Which of the lines in the records below hold the string "Настройка"? Copy every one of them.

* * * * *

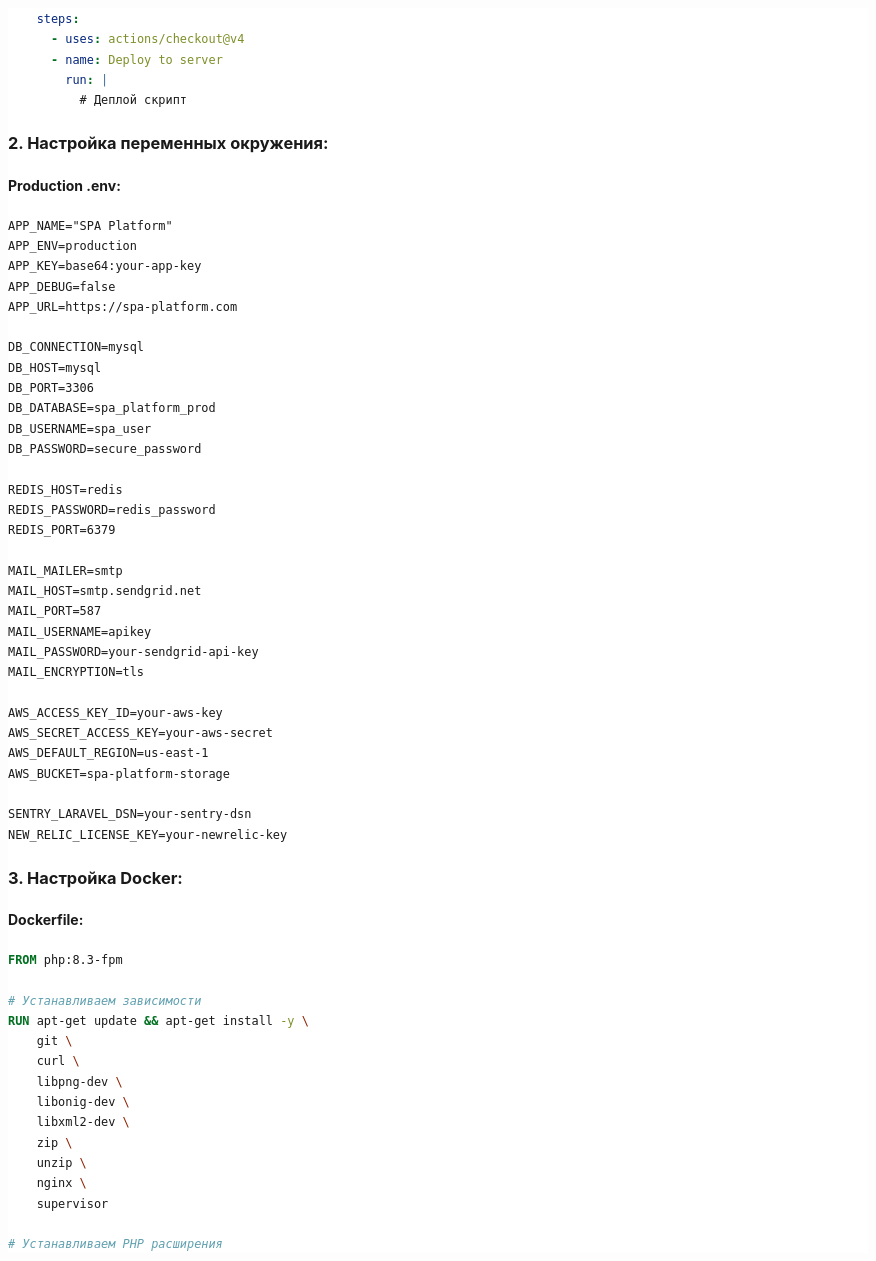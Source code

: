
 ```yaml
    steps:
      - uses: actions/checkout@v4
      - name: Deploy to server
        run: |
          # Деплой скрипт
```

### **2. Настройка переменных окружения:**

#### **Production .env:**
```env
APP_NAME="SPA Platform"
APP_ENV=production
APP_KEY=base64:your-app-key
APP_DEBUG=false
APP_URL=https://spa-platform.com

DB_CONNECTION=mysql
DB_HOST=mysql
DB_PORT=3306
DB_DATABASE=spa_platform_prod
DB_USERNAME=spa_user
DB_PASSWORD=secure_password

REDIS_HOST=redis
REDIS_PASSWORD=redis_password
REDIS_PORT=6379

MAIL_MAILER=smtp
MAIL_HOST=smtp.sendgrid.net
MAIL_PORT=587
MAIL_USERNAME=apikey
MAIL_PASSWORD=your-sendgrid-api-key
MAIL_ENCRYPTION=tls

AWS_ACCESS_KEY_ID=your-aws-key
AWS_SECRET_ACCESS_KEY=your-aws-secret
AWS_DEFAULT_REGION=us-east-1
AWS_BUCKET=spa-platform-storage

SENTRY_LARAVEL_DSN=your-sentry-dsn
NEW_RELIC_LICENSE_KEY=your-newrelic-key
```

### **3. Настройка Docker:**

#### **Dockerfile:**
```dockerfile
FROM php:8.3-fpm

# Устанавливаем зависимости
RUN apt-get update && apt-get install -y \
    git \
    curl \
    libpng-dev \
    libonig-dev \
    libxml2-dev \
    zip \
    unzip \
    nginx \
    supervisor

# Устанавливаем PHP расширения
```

* * * * *

### Exercise solution
### **2. Настройка переменных окружения:**
### **3. Настройка Docker:**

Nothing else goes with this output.